A system called Incontrol Protect is standard on all models. This allows you to remotely monitor your car’s systems via an App on your smartphone, including how much fuel is in the tank and whether all the doors and windows are closed.
There’s even a ‘commute mode’ built into the sat-nav that learns your regular routes to work and informs you which is best based on live traffic updates, and various other apps can also be downloaded.
The touchscreen can be slow to respond occasionally, but the menu layouts are fairly logical and the high-set wide screen has clear graphics and is easy to see.
The USB and aux-in sockets are inside the cubby beneath the central armrest, which keeps wires and devices neatly out of sight – but equally, where they’re easy to forget when getting out. There are also 12-volt power sockets up front, in the middle row of seats and in the boot.
An extremely expensive 1700-watt Meridian ‘Signature Reference’ audio system is available as an option, with a much cheaper 825-watt Meridian ‘Surround’ alternative looking like better value. Rear-seat multimedia screens are also available – you can choose between 8.0in or 10in screens in the back - and aren’t too costly, while a ‘dual-view’ front screen that’ll enable your front-seat passenger to see different on-screen content while you’re driving is also offered – annoyingly, at extra cost to the optional digital TV tuner.

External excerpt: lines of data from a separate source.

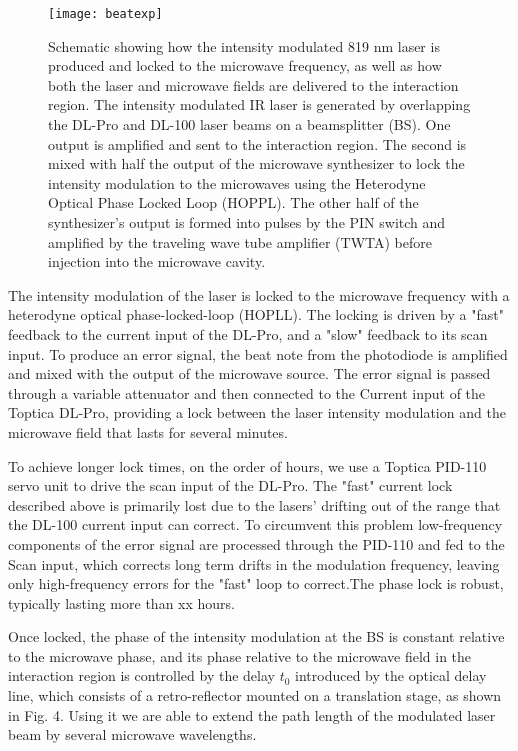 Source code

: \documentclass[aps,pra,preprint,groupedaddress]{revtex4-1}
\begin{document}
\begin{figure}
	\texttt{[image: beatexp]}
	\caption{Schematic showing how the intensity modulated 819 nm laser is produced and locked to the microwave frequency, as well as how both the laser and microwave fields are delivered to the interaction region. The intensity modulated IR laser is generated by overlapping the DL-Pro and DL-100 laser beams on a beamsplitter (BS). One output is amplified and sent to the interaction region. The second is mixed with half the output of the microwave synthesizer to lock the intensity modulation to the microwaves using the Heterodyne Optical Phase Locked Loop (HOPPL). The other half of the synthesizer's output is formed into pulses by the PIN switch and amplified by the traveling wave tube amplifier (TWTA) before injection into the microwave cavity. }
	\label{fig:pll}
\end{figure}


The intensity modulation of the laser is locked to the microwave frequency with a heterodyne optical phase-locked-loop (HOPLL). The locking is driven by a "fast" feedback to the current input of the DL-Pro, and a "slow" feedback to its scan input. To produce an error signal, the beat note from the photodiode is amplified and mixed with the output of the microwave source. The error signal is passed through a variable attenuator and then connected to the Current input of the Toptica DL-Pro, providing a lock between the laser intensity modulation and the microwave field that lasts for several minutes.


To achieve longer lock times, on the order of hours, we use a Toptica PID-110 servo unit to drive the scan input of the DL-Pro. The "fast" current lock described above is primarily lost due to the lasers' drifting out of the range that the DL-100 current input can correct. To circumvent this problem low-frequency components of the error signal are processed through the PID-110 and fed to the Scan input, which corrects long term drifts in the modulation frequency, leaving only high-frequency errors for the "fast" loop to correct.The phase lock is robust, typically lasting more than xx hours.


Once locked, the phase of the intensity modulation at the BS is constant relative to the microwave phase, and its phase relative to the microwave field in the interaction region is controlled by the delay $t_0$ introduced by the optical delay line, which consists of a retro-reflector mounted on a translation stage, as shown in Fig. 4. Using it we are able to extend the path length of the modulated laser beam by several microwave wavelengths.
\end{document}
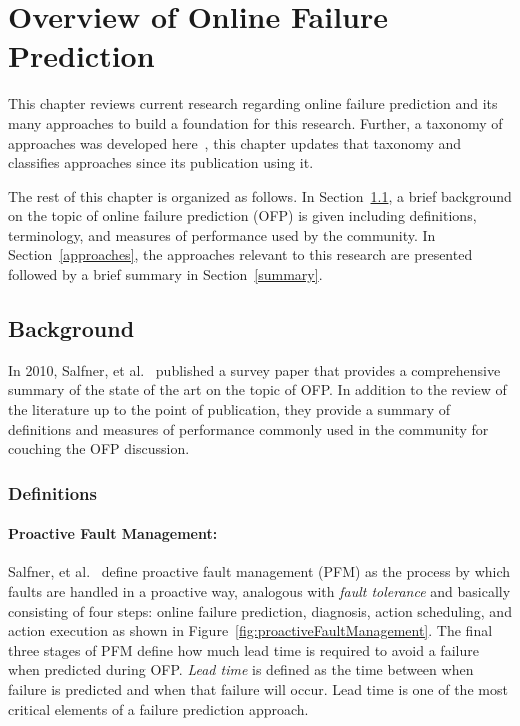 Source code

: \chapter{Overview of Online Failure Prediction} \label{chapter2}
This chapter reviews current research regarding online failure prediction and
its many approaches to build a foundation for this research.  Further, a
taxonomy of approaches was developed here~\cite{salfnerSurvey}, this chapter
updates that taxonomy and classifies approaches since its publication using it.

The rest of this chapter is organized as follows.  In Section~\ref{background},
a brief background on the topic of online failure prediction (OFP) is given
including definitions, terminology, and measures of performance used by the
community.  In Section~\ref{approaches}, the approaches relevant to this
research are presented followed by a brief summary in Section~\ref{summary}.

\section{Background} \label{background}
In 2010, Salfner, et al.~\cite{salfnerSurvey} published a survey paper that
provides a comprehensive summary of the state of the art on the topic of OFP.
In addition to the review of the literature up to the point of publication,
they provide a summary of definitions and measures of performance commonly used
in the community for couching the OFP discussion.

\subsection{Definitions} \label{definitions}
\subsubsection{Proactive Fault Management:} \label{pfm}
Salfner, et al.~\cite{salfnerSurvey} define proactive fault management (PFM) as
the process by which faults are handled in a proactive way, analogous with
\emph{fault tolerance} and basically consisting of four steps: online failure
prediction, diagnosis, action scheduling, and action execution as shown in
Figure~\ref{fig:proactiveFaultManagement}.
The final three stages of PFM define how much lead time is required to avoid a
failure when predicted during OFP.  \emph{Lead time} is defined as the time
between when failure is predicted and when that failure will occur.  Lead time
is one of the most critical elements of a failure prediction approach.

Surprisingly, opting for high-end Autobiography Dynamic trim doesn’t get you most of this kit as standard; only the mid-range audio system is thrown in.
Land Rover Range Rover Sport build quality
The standard of the Range Rover Sport’s cabin materials and their fit and finish are exceptionally high. The dashboard and other major fittings feel suitably solid, and there’s impressive attention to detail on show, from the stitching on the leather upholstery to how the numerous pieces of trim are neatly aligned.

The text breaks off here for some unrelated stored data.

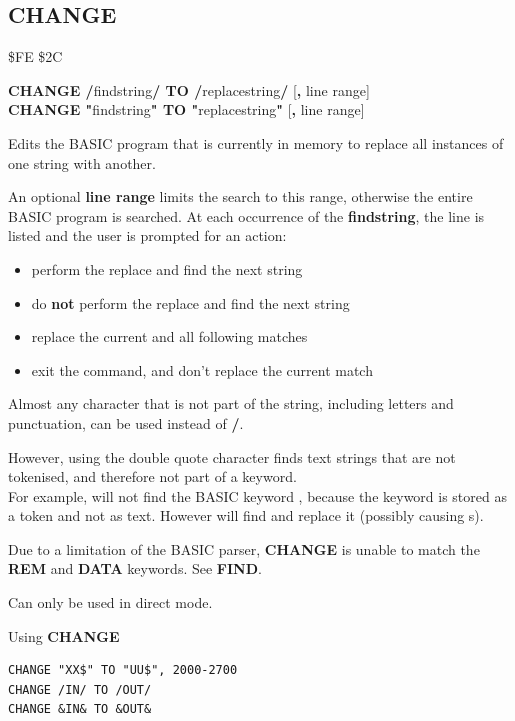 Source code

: \newpage
\subsection{CHANGE}
\begin{description}[leftmargin=2cm,style=nextline]
\item [Token:] \$FE \$2C
\item [Format:] {\bf CHANGE /}findstring{\bf/ TO /}replacestring{\bf/} [{\bf,} line range] \\
		{\bf CHANGE "}findstring{\bf" TO "}replacestring{\bf"} [{\bf,} line range]
\item [Usage:]  Edits the BASIC program
                that is currently in memory to replace all instances of one string with another.

   An optional {\bf line range} limits the search to this range,
   otherwise the entire BASIC program is searched.
   At each occurrence of the {\bf findstring}, the line is
   listed and the user is prompted for an action:
    \begin{itemize}
      \item {}  perform the replace and find the next string
      \item {}  do {\bf not} perform the replace and find the next string
      \item \megakey{*}  replace the current and all following matches
      \item {} exit the command, and don't replace the current match
    \end{itemize}
\item [Remarks:] Almost any character that is not part of the string,
   including letters and punctuation, can be used instead of {\bf /}.

   However, using the double quote character finds text strings that are
   not tokenised, and therefore not part of a keyword. \\
   For example,  will not find
   the BASIC keyword , because the
   keyword is stored as a token and not as text.
   However  will
   find and replace it (possibly causing s).

   Due to a limitation of the BASIC parser, {\bf CHANGE} is unable to match
   the {\bf REM} and {\bf DATA} keywords. See {\bf FIND}.

   Can only be used in direct mode.

\item [Examples:] Using {\bf CHANGE}
\begin{tcolorbox}[colback=black,coltext=white]
\verbatimfont{\codefont}
\begin{verbatim}
CHANGE "XX$" TO "UU$", 2000-2700
CHANGE /IN/ TO /OUT/
CHANGE &IN& TO &OUT&
\end{verbatim}
\end{tcolorbox}
\end{description}

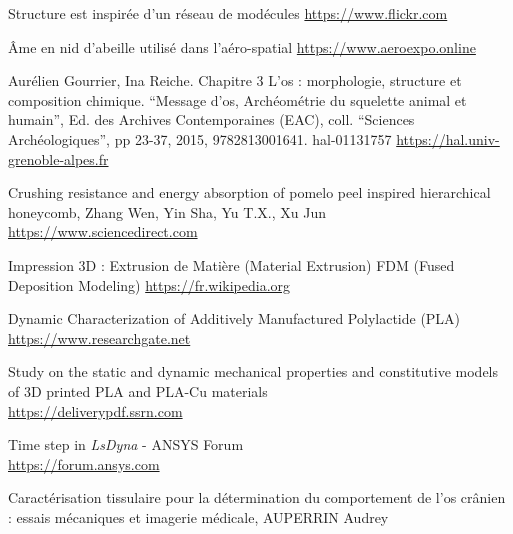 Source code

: \documentclass[a4paper]{article}
\begin{document}
	\cleardoublepage
	\begin{thebibliography}{9}
		Structure est inspirée d'un réseau de modécules
		\href{https://www.flickr.com/photos/jonolist/3323526494}{https://www.flickr.com}
		
		Âme en nid d'abeille utilisé dans l'aéro-spatial
		\href{https://www.aeroexpo.online/fr/prod/toray-advanced-composites/product-172149-61191.html}{https://www.aeroexpo.online}
		
		Aurélien Gourrier, Ina Reiche. Chapitre 3 L’os : morphologie, structure et composition chimique. “Message d’os, Archéométrie du squelette animal et humain”, Ed. des Archives Contemporaines
		(EAC), coll. “Sciences Archéologiques”, pp 23-37, 2015, 9782813001641. hal-01131757
		\href{https://hal.univ-grenoble-alpes.fr/hal-01131757/file/Chap03_Hall.pdf}{https://hal.univ-grenoble-alpes.fr}
		
		Crushing resistance and energy absorption of pomelo peel inspired hierarchical honeycomb, Zhang Wen, Yin Sha, Yu T.X., Xu Jun
		\href{https://www.sciencedirect.com/science/article/abs/pii/S0734743X1830633X}{https://www.sciencedirect.com}
		
		Impression 3D : Extrusion de Matière (Material Extrusion) FDM (Fused Deposition Modeling)
		\href{https://fr.wikipedia.org/wiki/Impression_3D#FDM_(Fused_Deposition_Modeling)}{https://fr.wikipedia.org}
		
		Dynamic Characterization of Additively Manufactured Polylactide (PLA)\\
		\href{https://www.researchgate.net/publication/357340590_Dynamic_Characterization_of_Additively_Manufactured_Polylactide_PLA}{https://www.researchgate.net}
		
		Study on the static and dynamic mechanical properties and constitutive models of 3D printed PLA and PLA-Cu materials\\
		\href{https://deliverypdf.ssrn.com/delivery.php?ID=116093024026078112087086014071000018025036007092012071117040062113114125006073000082087084124008071071106092083089084106089112022084021086019038002106071089091118068093109064000100076075000008015046108025061089024124023099097096109019108127110120118076106116065066001117066080116076008065091&EXT=pdf}{https://deliverypdf.ssrn.com}
		
		Time step in \textit{LsDyna} - ANSYS Forum\\
		\href{https://forum.ansys.com/forums/topic/maximum-time-step/}{https://forum.ansys.com}
		
		Caractérisation tissulaire pour la détermination du comportement de l'os crânien : essais mécaniques et imagerie médicale, AUPERRIN Audrey\\
	\end{thebibliography}
\end{document}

That leather upholstery comes as standard, and you can pay extra for extended leather that also covers the central part of the dashboard and the top of the door trim, which makes the cabin feel even more luxurious.
The metal trim around the car’s various switchgear clusters adds a note of class to their appearance, but the plasticky feel of the switches themselves isn’t great; Audi, BMW and Mercedes all have buttons and controls that feel of superior quality.